Metcalf-Foster was born and raised in Vallejo, where she said she was the only “Delphine” in town, as well as the tallest girl and loudest in class. She had three daughters and one son, a Navy veteran who died in 1988. She also has five grandchildren and six great-grandchildren, including one granddaughter who is a disabled Army veteran of the wars in Iraq and Afghanistan and one great-granddaughter currently in the Army. Her late husband, Korean War Army veteran Jimmie Foster, whom she met at a DAV national convention, was also an active DAV member.

“We are incredibly proud and honored to have had Delphine as part of the DAV family for these many years,” said National Adjutant Marc Burgess. “We wholeheartedly support renaming the Mare Island VA Clinic after her as a reflection of her exceptional military career and her life of dedication to disabled veterans and their families. We hope it helps carry on the distinguished legacy of her family and inspires generations of others to serve.”

While she has been referred to as a trailblazer throughout her life—often being the first woman and first Black woman to hold positions of leadership—Metcalf-Foster credits DAV with guiding her through her post-military life and career.

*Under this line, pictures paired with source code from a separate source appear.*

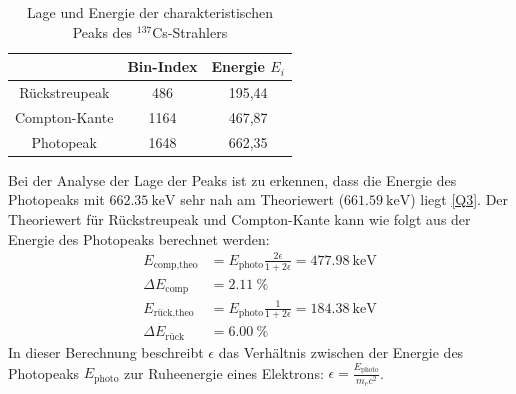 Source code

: \begin{table}
    \centering
    \caption{Lage und Energie der charakteristischen Peaks des $^{137}$Cs-Strahlers}
    \label{tab:Cs_peaks}
    \begin{tabular}{ c c c }
        \toprule
        & {Bin-Index} & {Energie $E_i$}      \\
        \midrule
        {Rückstreupeak} & 486  & 195,44      \\
        {Compton-Kante} & 1164 & 467,87      \\
        {Photopeak}     & 1648 & 662,35      \\
        \bottomrule
    \end{tabular}
\end{table}
\FloatBarrier
Bei der Analyse der Lage der Peaks ist zu erkennen, dass die Energie des Photopeaks mit $\SI{662,35}{\kilo \electronvolt}$ sehr nah am Theoriewert ($\SI{661,59}{\kilo \electronvolt}$) liegt \ref{Q3}.
Der Theoriewert für Rückstreupeak und Compton-Kante kann wie folgt aus der Energie des Photopeaks berechnet werden:
\begin{align*}
    E_{\text{comp,theo}} &= E_\text{photo} \frac{2\epsilon}{1+2\epsilon} = \SI{477,98}{\kilo\electronvolt} \\ \Delta E_\text{comp} &= \SI{2,11}{\percent} \\
    E_{\text{rück,theo}} &= E_\text{photo} \frac{1}{1+2\epsilon} = \SI{184,38}{\kilo\electronvolt} \\
    \Delta E_\text{rück} &= \SI{6,00}{\percent}
\end{align*}
In dieser Berechnung beschreibt $\epsilon$ das Verhältnis zwischen der Energie des Photopeaks $E_\text{photo}$ zur Ruheenergie eines Elektrons: $\epsilon = \frac{E_\text{photo}}{m_e c^2}$.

“DAV has been there for me since 1996 when I retired from the Army and DOD,” she said. “Its members and leadership have given me unconditional support, love and friendship through the best and most challenging parts of my life. They gave me the confidence to serve and to lead, and for that I will always be grateful.

“This tribute, should it come to fruition, represents all of us.”